Wheel-running behavior under entrained and free-running conditions. (A-G) Representative locomotor activities of (A) WT, (B) Per1^–/–, (C) Dec1^–/–, (D) Dec2^–/–, (E) Per1^–/–Dec1^–/–, (F) Per1^–/–Dec2^–/–, (G) Dec1/2^–/–, and (H) Per1^–/–Dec1/2^–/– mice under LD and DD conditions. Actograms are double-plotted with the activity of the following day plotted to the right and below the previous one. Gray shadings indicate dark phases.

Figure 2.

Analysis of locomotor behavior under entrained conditions. (A) Activity onset phase angles relative to “lights off” under LD conditions: WT −0.04 ± 0.01 h (n = 20), Per1^–/– −0.29 ± 0.02 h (n = 20), Dec1^–/– −0.19 ± 0.02 h (n = 20), Dec2^–/– 0.01 ± 0.02 h (n = 12), Per1^–/–Dec1^–/– −0.56 ± 0.05 h (n = 20), Per1^–/–Dec2^–/– −0.28 ± 0.05 h (n = 17), Dec1/2^–/– −0.34 ± 0.10 (n = 8), and Per1^–/–Dec1/2^–/– −0.81 ± 0.04 h (n = 11). (B) Activity onset variations under LD conditions: WT 0.05 ± 0.004 h (n = 20), Per1^–/– 0.19 ± 0.03 h (n = 20), Dec1^–/– 0.11 ± 0.02 h (n = 20), Dec2^–/– 0.14 ± 0.02 h (n = 12), Per1^–/–Dec1^–/– 0.30 ± 0.03 h (n = 19), Per1^–/–Dec2^–/– 0.26 ± 0.03 h (n = 17), Dec1/2^–/– 0.31 ± 0.06 (n = 10), and Per1^–/–Dec1/2^–/– 0.48 ± 0.04 h (n = 12). Data are represented as mean ± SEM. *p < 0.05 compared to WT; ^#p < 0.05 compared to Per1^–/–; ^§p < 0.05 compared to Per1^–/–Dec1^–/– or Per1^–/–Dec2^–/–; ^$p < 0.05 compared to Dec1/2^–/–.
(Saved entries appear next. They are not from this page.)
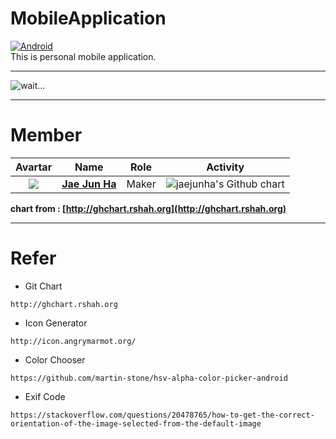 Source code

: # MobileApplication
[![Android](https://img.shields.io/badge/Java-Android-green.svg)]()  
This is personal mobile application.  

---

<img src="a" alt="wait..."/>  

---
# Member
| Avartar | Name | Role | Activity |
|:--------:|:--------:|:--------:|:--------:|
| <img src="https://avatars1.githubusercontent.com/u/7951335?v=4&s=100"> | <a href = "https://github.com/jaejunha"> **Jae Jun Ha** </a> | Maker | <img src="http://ghchart.rshah.org/jaejunha" alt="jaejunha's Github chart" /> |

 **chart from : [http://ghchart.rshah.org](http://ghchart.rshah.org)**

---
# Refer  
- Git Chart  
```
http://ghchart.rshah.org  
```
- Icon Generator
```
http://icon.angrymarmot.org/
```
- Color Chooser
```
https://github.com/martin-stone/hsv-alpha-color-picker-android
```
- Exif Code
```
https://stackoverflow.com/questions/20478765/how-to-get-the-correct-orientation-of-the-image-selected-from-the-default-image
``` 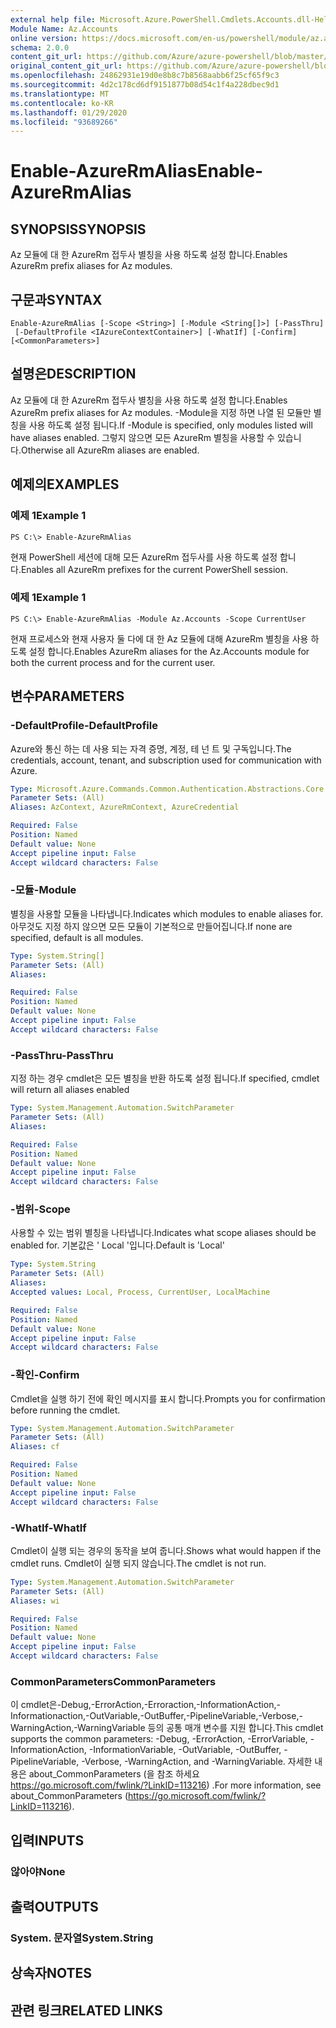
 ```yaml
---
external help file: Microsoft.Azure.PowerShell.Cmdlets.Accounts.dll-Help.xml
Module Name: Az.Accounts
online version: https://docs.microsoft.com/en-us/powershell/module/az.accounts/enable-azurermalias
schema: 2.0.0
content_git_url: https://github.com/Azure/azure-powershell/blob/master/src/Accounts/Accounts/help/Enable-AzureRmAlias.md
original_content_git_url: https://github.com/Azure/azure-powershell/blob/master/src/Accounts/Accounts/help/Enable-AzureRmAlias.md
ms.openlocfilehash: 24862931e19d0e8b8c7b8568aabb6f25cf65f9c3
ms.sourcegitcommit: 4d2c178cd6df9151877b08d54c1f4a228dbec9d1
ms.translationtype: MT
ms.contentlocale: ko-KR
ms.lasthandoff: 01/29/2020
ms.locfileid: "93689266"
---
```

# <span data-ttu-id="6a7d4-101">Enable-AzureRmAlias</span><span class="sxs-lookup"><span data-stu-id="6a7d4-101">Enable-AzureRmAlias</span></span>

## <span data-ttu-id="6a7d4-102">SYNOPSIS</span><span class="sxs-lookup"><span data-stu-id="6a7d4-102">SYNOPSIS</span></span>
<span data-ttu-id="6a7d4-103">Az 모듈에 대 한 AzureRm 접두사 별칭을 사용 하도록 설정 합니다.</span><span class="sxs-lookup"><span data-stu-id="6a7d4-103">Enables AzureRm prefix aliases for Az modules.</span></span>

## <span data-ttu-id="6a7d4-104">구문과</span><span class="sxs-lookup"><span data-stu-id="6a7d4-104">SYNTAX</span></span>

```
Enable-AzureRmAlias [-Scope <String>] [-Module <String[]>] [-PassThru]
 [-DefaultProfile <IAzureContextContainer>] [-WhatIf] [-Confirm] [<CommonParameters>]
```

## <span data-ttu-id="6a7d4-105">설명은</span><span class="sxs-lookup"><span data-stu-id="6a7d4-105">DESCRIPTION</span></span>
<span data-ttu-id="6a7d4-106">Az 모듈에 대 한 AzureRm 접두사 별칭을 사용 하도록 설정 합니다.</span><span class="sxs-lookup"><span data-stu-id="6a7d4-106">Enables AzureRm prefix aliases for Az modules.</span></span> <span data-ttu-id="6a7d4-107">-Module을 지정 하면 나열 된 모듈만 별칭을 사용 하도록 설정 됩니다.</span><span class="sxs-lookup"><span data-stu-id="6a7d4-107">If -Module is specified, only modules listed will have aliases enabled.</span></span> <span data-ttu-id="6a7d4-108">그렇지 않으면 모든 AzureRm 별칭을 사용할 수 있습니다.</span><span class="sxs-lookup"><span data-stu-id="6a7d4-108">Otherwise all AzureRm aliases are enabled.</span></span>

## <span data-ttu-id="6a7d4-109">예제의</span><span class="sxs-lookup"><span data-stu-id="6a7d4-109">EXAMPLES</span></span>

### <span data-ttu-id="6a7d4-110">예제 1</span><span class="sxs-lookup"><span data-stu-id="6a7d4-110">Example 1</span></span>
```
PS C:\> Enable-AzureRmAlias
```

<span data-ttu-id="6a7d4-111">현재 PowerShell 세션에 대해 모든 AzureRm 접두사를 사용 하도록 설정 합니다.</span><span class="sxs-lookup"><span data-stu-id="6a7d4-111">Enables all AzureRm prefixes for the current PowerShell session.</span></span>

### <span data-ttu-id="6a7d4-112">예제 1</span><span class="sxs-lookup"><span data-stu-id="6a7d4-112">Example 1</span></span>
```
PS C:\> Enable-AzureRmAlias -Module Az.Accounts -Scope CurrentUser
```

<span data-ttu-id="6a7d4-113">현재 프로세스와 현재 사용자 둘 다에 대 한 Az 모듈에 대해 AzureRm 별칭을 사용 하도록 설정 합니다.</span><span class="sxs-lookup"><span data-stu-id="6a7d4-113">Enables AzureRm aliases for the Az.Accounts module for both the current process and for the current user.</span></span>

## <span data-ttu-id="6a7d4-114">변수</span><span class="sxs-lookup"><span data-stu-id="6a7d4-114">PARAMETERS</span></span>

### <span data-ttu-id="6a7d4-115">-DefaultProfile</span><span class="sxs-lookup"><span data-stu-id="6a7d4-115">-DefaultProfile</span></span>
<span data-ttu-id="6a7d4-116">Azure와 통신 하는 데 사용 되는 자격 증명, 계정, 테 넌 트 및 구독입니다.</span><span class="sxs-lookup"><span data-stu-id="6a7d4-116">The credentials, account, tenant, and subscription used for communication with Azure.</span></span>

```yaml
Type: Microsoft.Azure.Commands.Common.Authentication.Abstractions.Core.IAzureContextContainer
Parameter Sets: (All)
Aliases: AzContext, AzureRmContext, AzureCredential

Required: False
Position: Named
Default value: None
Accept pipeline input: False
Accept wildcard characters: False
```

### <span data-ttu-id="6a7d4-117">-모듈</span><span class="sxs-lookup"><span data-stu-id="6a7d4-117">-Module</span></span>
<span data-ttu-id="6a7d4-118">별칭을 사용할 모듈을 나타냅니다.</span><span class="sxs-lookup"><span data-stu-id="6a7d4-118">Indicates which modules to enable aliases for.</span></span>
<span data-ttu-id="6a7d4-119">아무것도 지정 하지 않으면 모든 모듈이 기본적으로 만들어집니다.</span><span class="sxs-lookup"><span data-stu-id="6a7d4-119">If none are specified, default is all modules.</span></span>

```yaml
Type: System.String[]
Parameter Sets: (All)
Aliases:

Required: False
Position: Named
Default value: None
Accept pipeline input: False
Accept wildcard characters: False
```

### <span data-ttu-id="6a7d4-120">-PassThru</span><span class="sxs-lookup"><span data-stu-id="6a7d4-120">-PassThru</span></span>
<span data-ttu-id="6a7d4-121">지정 하는 경우 cmdlet은 모든 별칭을 반환 하도록 설정 됩니다.</span><span class="sxs-lookup"><span data-stu-id="6a7d4-121">If specified, cmdlet will return all aliases enabled</span></span>

```yaml
Type: System.Management.Automation.SwitchParameter
Parameter Sets: (All)
Aliases:

Required: False
Position: Named
Default value: None
Accept pipeline input: False
Accept wildcard characters: False
```

### <span data-ttu-id="6a7d4-122">-범위</span><span class="sxs-lookup"><span data-stu-id="6a7d4-122">-Scope</span></span>
<span data-ttu-id="6a7d4-123">사용할 수 있는 범위 별칭을 나타냅니다.</span><span class="sxs-lookup"><span data-stu-id="6a7d4-123">Indicates what scope aliases should be enabled for.</span></span> <span data-ttu-id="6a7d4-124">기본값은 ' Local '입니다.</span><span class="sxs-lookup"><span data-stu-id="6a7d4-124">Default is 'Local'</span></span>

```yaml
Type: System.String
Parameter Sets: (All)
Aliases:
Accepted values: Local, Process, CurrentUser, LocalMachine

Required: False
Position: Named
Default value: None
Accept pipeline input: False
Accept wildcard characters: False
```

### <span data-ttu-id="6a7d4-125">-확인</span><span class="sxs-lookup"><span data-stu-id="6a7d4-125">-Confirm</span></span>
<span data-ttu-id="6a7d4-126">Cmdlet을 실행 하기 전에 확인 메시지를 표시 합니다.</span><span class="sxs-lookup"><span data-stu-id="6a7d4-126">Prompts you for confirmation before running the cmdlet.</span></span>

```yaml
Type: System.Management.Automation.SwitchParameter
Parameter Sets: (All)
Aliases: cf

Required: False
Position: Named
Default value: None
Accept pipeline input: False
Accept wildcard characters: False
```

### <span data-ttu-id="6a7d4-127">-WhatIf</span><span class="sxs-lookup"><span data-stu-id="6a7d4-127">-WhatIf</span></span>
<span data-ttu-id="6a7d4-128">Cmdlet이 실행 되는 경우의 동작을 보여 줍니다.</span><span class="sxs-lookup"><span data-stu-id="6a7d4-128">Shows what would happen if the cmdlet runs.</span></span>
<span data-ttu-id="6a7d4-129">Cmdlet이 실행 되지 않습니다.</span><span class="sxs-lookup"><span data-stu-id="6a7d4-129">The cmdlet is not run.</span></span>

```yaml
Type: System.Management.Automation.SwitchParameter
Parameter Sets: (All)
Aliases: wi

Required: False
Position: Named
Default value: None
Accept pipeline input: False
Accept wildcard characters: False
```

### <span data-ttu-id="6a7d4-130">CommonParameters</span><span class="sxs-lookup"><span data-stu-id="6a7d4-130">CommonParameters</span></span>
<span data-ttu-id="6a7d4-131">이 cmdlet은-Debug,-ErrorAction,-Erroraction,-InformationAction,-Informationaction,-OutVariable,-OutBuffer,-PipelineVariable,-Verbose,-WarningAction,-WarningVariable 등의 공통 매개 변수를 지원 합니다.</span><span class="sxs-lookup"><span data-stu-id="6a7d4-131">This cmdlet supports the common parameters: -Debug, -ErrorAction, -ErrorVariable, -InformationAction, -InformationVariable, -OutVariable, -OutBuffer, -PipelineVariable, -Verbose, -WarningAction, and -WarningVariable.</span></span> <span data-ttu-id="6a7d4-132">자세한 내용은 about_CommonParameters (을 참조 하세요 https://go.microsoft.com/fwlink/?LinkID=113216) .</span><span class="sxs-lookup"><span data-stu-id="6a7d4-132">For more information, see about_CommonParameters (https://go.microsoft.com/fwlink/?LinkID=113216).</span></span>

## <span data-ttu-id="6a7d4-133">입력</span><span class="sxs-lookup"><span data-stu-id="6a7d4-133">INPUTS</span></span>

### <span data-ttu-id="6a7d4-134">않아야</span><span class="sxs-lookup"><span data-stu-id="6a7d4-134">None</span></span>

## <span data-ttu-id="6a7d4-135">출력</span><span class="sxs-lookup"><span data-stu-id="6a7d4-135">OUTPUTS</span></span>

### <span data-ttu-id="6a7d4-136">System. 문자열</span><span class="sxs-lookup"><span data-stu-id="6a7d4-136">System.String</span></span>

## <span data-ttu-id="6a7d4-137">상속자</span><span class="sxs-lookup"><span data-stu-id="6a7d4-137">NOTES</span></span>

## <span data-ttu-id="6a7d4-138">관련 링크</span><span class="sxs-lookup"><span data-stu-id="6a7d4-138">RELATED LINKS</span></span>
Functional Redundancy of Dec1 and Dec2 in Period Regulation and Per1 Interaction under Free-Running Conditions

We next asked whether the Per1-Dec1/2 interaction in LD is conserved in the absence of external zeitgeber signaling. To test this, we released the animals into constant darkness (DD). In DD, all mutants retained rhythmic circadian activity patterns (Fig. 1), but marked changes in the period of these rhythms were observed. With the exception of Dec2^–/– and Dec1/2^–/– mice, all single, Per1/Dec double, and triple mutant genotypes displayed a significantly shortened DD period length when compared to WTs (Fig. 3A and statistics in Suppl. Table S1). While in the Per1/Dec double mutant mice, period length appeared mainly to be determined by the absence of Per1, Per1/Dec triple mutants showed a significant reduction in period length when compared to all single and double mutant strains. Similar, though statistically less powerful, effects were observed under constant light (LL) conditions. In LL, a loss of Per1 led to an increase in period length by about 1 h (Fig. 3C and statistics in Suppl. Table S1). While no period change was observed in either Dec single or double mutants, a combination of Per1 and Dec1/2 deficiency further additively increased LL free-running period (Fig. 3C and statistics in Suppl. Table S1). Together, the DD/LL data suggest a synergistic interaction between Per1 and Dec1/2 in the regulation of free-running period together with a functional Dec redundancy.

Figure 3.

Analysis of locomotor behavior under free-running conditions. (A) Average free-running period length in DD: wild-type (WT) 23.48 ± 0.02 h (n = 20), Per1^–/– 22.39 ± 0.07 h (n = 20), Dec1^–/– 23.07 ± 0.06 h (n = 20), Dec2^–/– 23.56 ± 0.03 h (n = 12), Per1^–/–Dec1^–/– 22.28 ± 0.10 h (n = 14), Per1^–/–Dec2^–/– 22.23 ± 0.11 h (n = 17), Dec1/2^–/– 23.31 ± 0.05 (n = 10), and Per1^–/–Dec1/2^–/– 21.68 ± 0.10 h (n = 12). (B) Period variability between 2 DD intervals: WT 0.11 ± 0.02 h (n = 10), Per1^–/– 0.41 ± 0.06 h (n = 10), Dec1^–/– 0.27 ± 0.05 h (n = 10), Dec2^–/– 0.16 ± 0.04 h (n = 10), Per1^–/–Dec1^–/– 0.56 ± 0.05 h (n = 10), Per1^–/–Dec2^–/– 0.57 ± 0.11 h (n = 10), Dec1/2^–/– 0.40 ± 0.05 (n = 10), and Per1^–/–Dec1/2^–/– 0.58 ± 0.04 h (n = 12). (C) Average free-running period length in constant light: WT 25.12 ± 0.08 h (n = 12), Per1^–/– 26.09 ± 0.12 h (n = 15), Dec1^–/– 25.10 ± 0.09 h (n = 11), Dec2^–/– 25.18 ± 0.06 h (n = 12), Per1^–/–Dec1^–/– 26.54 ± 0.14 h (n = 11), Per1^–/–Dec2^–/– 26.34 ± 0.10 h (n = 11), Dec1/2^–/– 25.54 ± 0.05 (n = 10), and Per1^–/–Dec1/2^–/– 26.92 ± 0.22 h (n = 11). Data are represented as mean ± SEM. *p < 0.05 compared to WT; ^#p < 0.05 compared to Per1^–/–; ^§p < 0.05 compared to Per1^–/–Dec1^–/– or Per1^–/–Dec2^–/–; ^$p < 0.05 compared to Dec1/2^–/–.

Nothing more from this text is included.